DATASET ENTRIES START

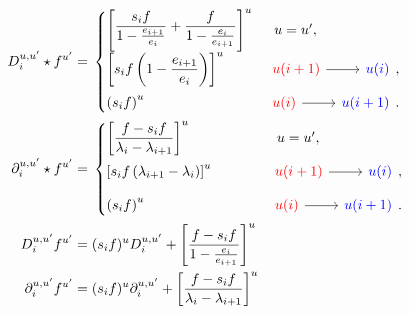 \documentclass[reqno,11pt]{book}
\numberwithin{equation}{section}
\theoremstyle{plain}
\theoremstyle{plain}
\numberwithin{equation}{section}
\theoremstyle{remark}
\begin{document}
\begin{align*}
  D_i^{u,u'} \star f^{u'}=\;&\begin{cases}
  \left[ \raisebox{1mm}{$\displaystyle\frac{s_i f}{ 1-\frac{e_{i+1}}{e_{i}}}     + \frac{f}{1-\frac{e_{i}}{e_{i+1}}}$}   \right]^{u} & \hspace{2mm}u=u',\\[3mm]
  \left[s_i f  \left(\displaystyle 1-\frac{e_{i+1}}{e_{i}}\right) \right]^{u} & \begin{tikzcd}[ampersand replacement=\&]
  	\textcolor{red}{u(i+1)} \& \textcolor{blue}{u(i)} 
  	\arrow[from=1-1, to=1-2]
   \end{tikzcd},\\[3mm]
  \left(s_i f \right)^{u} & \begin{tikzcd}[ampersand replacement=\&]
    	\textcolor{red}{u(i)} \& \textcolor{blue}{u(i+1)} 
    	\arrow[from=1-1, to=1-2]
     \end{tikzcd}.\\
  \end{cases}\\ 
  \partial_i^{u,u'} \star f^{u'}=\;&\begin{cases}
  \left[\displaystyle\frac{f - s_i f}{ \lambda_i-\lambda_{i+1}}  \right]^{u} \hspace{16mm}$\,$& \hspace{2mm}u=u',\\[3mm]
  \left[s_i f  \left(\lambda_{i+1}-\lambda_i\right) \right]^{u} & \begin{tikzcd}[ampersand replacement=\&]
  	\textcolor{red}{u(i+1)} \& \textcolor{blue}{u(i)} 
  	\arrow[from=1-1, to=1-2]
   \end{tikzcd},\\[3mm]
  \left(s_i f \right)^{u} & \begin{tikzcd}[ampersand replacement=\&]
    	\textcolor{red}{u(i)} \& \textcolor{blue}{u(i+1)} 
    	\arrow[from=1-1, to=1-2]
     \end{tikzcd}.\\
  \end{cases}\\ 
  D_i^{u,u'} f^{u'} =\;& (s_i f)^{u} D_i^{u,u'} + \left[\frac{f- s_i f}{1- \frac{e_{i}}{e_{i+1}}}\right]^{u}\\ 
  \partial_i^{u,u'} f^{u'} =\;& (s_i f)^{u} \partial_i^{u,u'} + \left[\frac{f- s_i f}{\lambda_{i}-\lambda_{i+1}}\right]^{u}\\   
\end{align*}
\endgroup
\end{document}
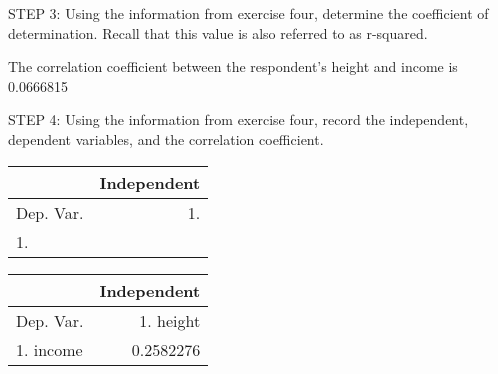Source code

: \documentclass[11pt]{book}\usepackage[]{graphicx}\usepackage[]{color}
\begin{document}
\begin{exercises}
\begin{exercise}
    STEP 3: Using the information from exercise four, determine the coefficient of determination.  Recall that this value is also referred to as r-squared.

    \vspace{5mm}

    \end{exercise}
    \begin{solution}    %

       The correlation coefficient between the respondent's height and income is 0.0666815

    \end{solution}

  \begin{exercise} %

    STEP 4: Using the information from exercise four, record the independent, dependent variables, and the correlation coefficient.

{\scriptsize{
    \begin{table}[ht]
    \centering
    \begin{tabular}{lr} \hline
        &  \multicolumn{1}{c}{Independent} \\ \hline

    Dep. Var. & 1. \underline{\phantom{xxxxxxxx}}      \\ \hline
    1. \underline{\phantom{xxxxxxxx}}  &  \underline{\phantom{xxxxxxxx}}       \\ \hline

    \end{tabular}
    \end{table}
}}


    \end{exercise}
    \begin{solution}    %

       \begin{table}[ht]
    \centering
    \begin{tabular}{lr} \hline
        &  \multicolumn{1}{c}{Independent} \\ \hline

    Dep. Var. & 1. height      \\ \hline
    1. income  &   0.2582276      \\ \hline

    \end{tabular}
    \end{table}


\end{solution}
\end{exercises}
\end{document}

DATASET ENTRIES END

Whichever lines of the data include the word "cases", pull them out.

  D_i^{u,u'} \star f^{u'}=\;&\begin{cases}
  \end{cases}\\ 
  \partial_i^{u,u'} \star f^{u'}=\;&\begin{cases}
  \end{cases}\\ 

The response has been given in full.